What you should do = Each line of the records containing "Einschränkung" is to be copied out and returned.

Stored data entries:
================

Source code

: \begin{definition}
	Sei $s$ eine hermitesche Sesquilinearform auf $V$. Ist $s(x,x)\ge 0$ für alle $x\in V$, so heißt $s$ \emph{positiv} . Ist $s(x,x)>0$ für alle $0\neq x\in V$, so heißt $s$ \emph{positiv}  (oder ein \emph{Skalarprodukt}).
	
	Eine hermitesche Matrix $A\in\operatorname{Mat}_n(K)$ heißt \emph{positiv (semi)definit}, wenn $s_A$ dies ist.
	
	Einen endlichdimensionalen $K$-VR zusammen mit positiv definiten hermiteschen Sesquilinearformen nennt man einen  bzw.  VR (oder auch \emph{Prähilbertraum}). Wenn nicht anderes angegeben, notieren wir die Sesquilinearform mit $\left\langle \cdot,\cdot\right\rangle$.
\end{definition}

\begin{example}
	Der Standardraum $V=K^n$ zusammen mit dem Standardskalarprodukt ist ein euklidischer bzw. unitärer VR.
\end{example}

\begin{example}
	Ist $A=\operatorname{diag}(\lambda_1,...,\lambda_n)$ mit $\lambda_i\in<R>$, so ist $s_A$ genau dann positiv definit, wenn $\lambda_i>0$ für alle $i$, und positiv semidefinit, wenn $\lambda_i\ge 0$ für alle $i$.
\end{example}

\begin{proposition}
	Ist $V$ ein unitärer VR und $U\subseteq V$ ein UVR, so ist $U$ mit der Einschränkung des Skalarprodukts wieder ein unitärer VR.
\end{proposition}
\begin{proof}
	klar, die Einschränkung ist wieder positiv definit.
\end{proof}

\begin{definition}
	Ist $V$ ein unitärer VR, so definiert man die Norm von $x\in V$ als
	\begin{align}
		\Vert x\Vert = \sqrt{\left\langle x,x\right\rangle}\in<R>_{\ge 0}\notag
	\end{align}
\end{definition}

================

Answer box =
	Ist $V$ ein unitärer VR und $U\subseteq V$ ein UVR, so ist $U$ mit der Einschränkung des Skalarprodukts wieder ein unitärer VR.
	klar, die Einschränkung ist wieder positiv definit.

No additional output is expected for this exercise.